One clinician felt that introduction of the study or discussions of the study by the immediate clinical team would be preferred by the families of eligible patients.

“…I suspect that some families might still prefer this initial introduction / scene setting discussion from a member of the current team (whether inpatient or outpatient basis); and before further direct contact is made from a study / project group member who they might not have met orb encountered”. Clinician 9.

C) referral

All the 12 clinicians who took part in the review indicated willingness to support the study, although to varying degrees with 8 (67%) of them mentioning they were clear on what was expected of them. For those unclear, various reasons for the lack of clarity were given, which included: education of staff, remembering the definition of atypical features, time constraints and need for further information.

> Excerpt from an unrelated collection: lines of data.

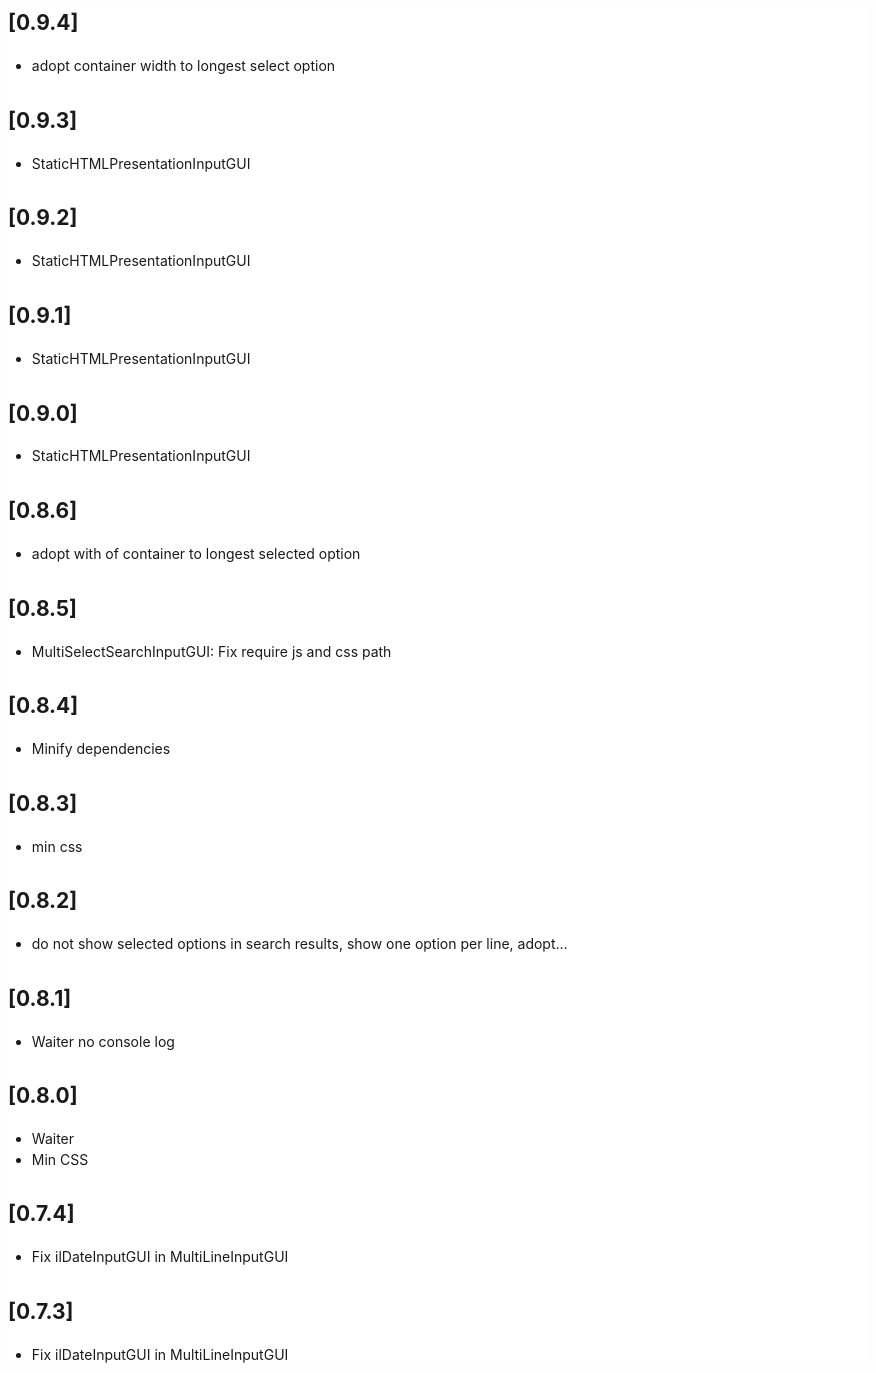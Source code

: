 ## [0.9.4]
- adopt container width to longest select option

## [0.9.3]
- StaticHTMLPresentationInputGUI

## [0.9.2]
- StaticHTMLPresentationInputGUI

## [0.9.1]
- StaticHTMLPresentationInputGUI

## [0.9.0]
- StaticHTMLPresentationInputGUI

## [0.8.6]
- adopt with of container to longest selected option

## [0.8.5]
- MultiSelectSearchInputGUI: Fix require js and css path

## [0.8.4]
- Minify dependencies

## [0.8.3]
- min css

## [0.8.2]
- do not show selected options in search results, show one option per line, adopt…

## [0.8.1]
- Waiter no console log

## [0.8.0]
- Waiter
- Min CSS
 
## [0.7.4]
- Fix ilDateInputGUI in MultiLineInputGUI

## [0.7.3]
- Fix ilDateInputGUI in MultiLineInputGUI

“Education of staff”. “Dependent on time constraints”. Clinician 10.

“To a degree; but one can sometimes find it difficult to remember some of the relevant or sought after ‘atypical’ features in real time”. Clinician 9.

There were several suggestions made that could help improve referral of eligible patients to the study. These included regular email reminders, feedback to referrers, a referral template with anonymised examples, improve awareness of the study for clinicians, visible presence of the study team at the various facilities, and integration of the study with other research-oriented services.

“….with other studies a regular e-mail reminder maybe once a month has been helpful in keeping things to the front of your mind”. Clinician 11.

“Ongoing periodic email communication – to serve as ‘gentle reminders’. Is there any scope to give potential referrers an idea of what a suitable referral looks like, e.g. using anonymised exemplars of cases that you have accepted ……response rates might (possibly) improve if potential referrers have an idea of a few anonymised ‘real’ or ‘accepted’ referrals that you have received.” Clinician 9.

“I simply don’t see enough patients and I think there needs to be an upstream register as relying on forgetful and distracted clinicians is usually unrewarding”. Clinician 11.

“Improved awareness for all clinicians, visible presence in [Hospital X].” Clinician 10.

“I suspect at the design stage more could have been done to integrate and introduce the work to MATS. In saying, that I don’t think MATS was the most ‘research orientated’ clinic in the universe but this is gradually changing….”. Clinician 12.

Actions taken

In an effort to improve recruitment, actions suggested by the review results were implemented. Awareness of the “case definition” of eligible cases was improved through the development of leaflets. Also, the study team presented in multi-disciplinary seminars (which also informed new clinicians), and encouraged them to get in touch if unsure of the case definition or the inclusion criteria. Workload challenges and forgetting to refer cases are closely interlinked, and have been shown to affect recruitment in research studies [12,13,14], therefore, these were addressed as follows in this study. Firstly, the amount of information about the study that the clinician needed to share with eligible patients was reduced and only needing a brief introduction and sharing of the study information sheet. Secondly, the study information sheet was given to participating clinics for distribution to eligible patients, and posters, for display in the relevant clinics. Thirdly, all clinicians were reassured during the site initiation visits that their involvement would be minimal. Fourthly, a monthly email reminder was instituted to check with participating clinicians whether they had seen any eligible patients. Some clinicians had suggested that the study nurse or study registrar should screen their local patient notes to determine patient eligibility, and also, draft a standard patient letter of invitation to the study that would be signed by the referring clinician. However, following consultation with the ethics board, the study team was advised that, that approach would be seen as a breach of confidentiality, therefore, it was not pursued further. Finally, arrangements were made with the local clinical teams to improve the visibility of the study team at the local sites. The study nurse attended ward rounds and memory clinics at the psychiatry of old age specialty, and was available for patient follow-up at the ARC. As evidence suggests, having a research nurse available to help clinicians recruit patients is likely to improve recruitment rates in research studies [15].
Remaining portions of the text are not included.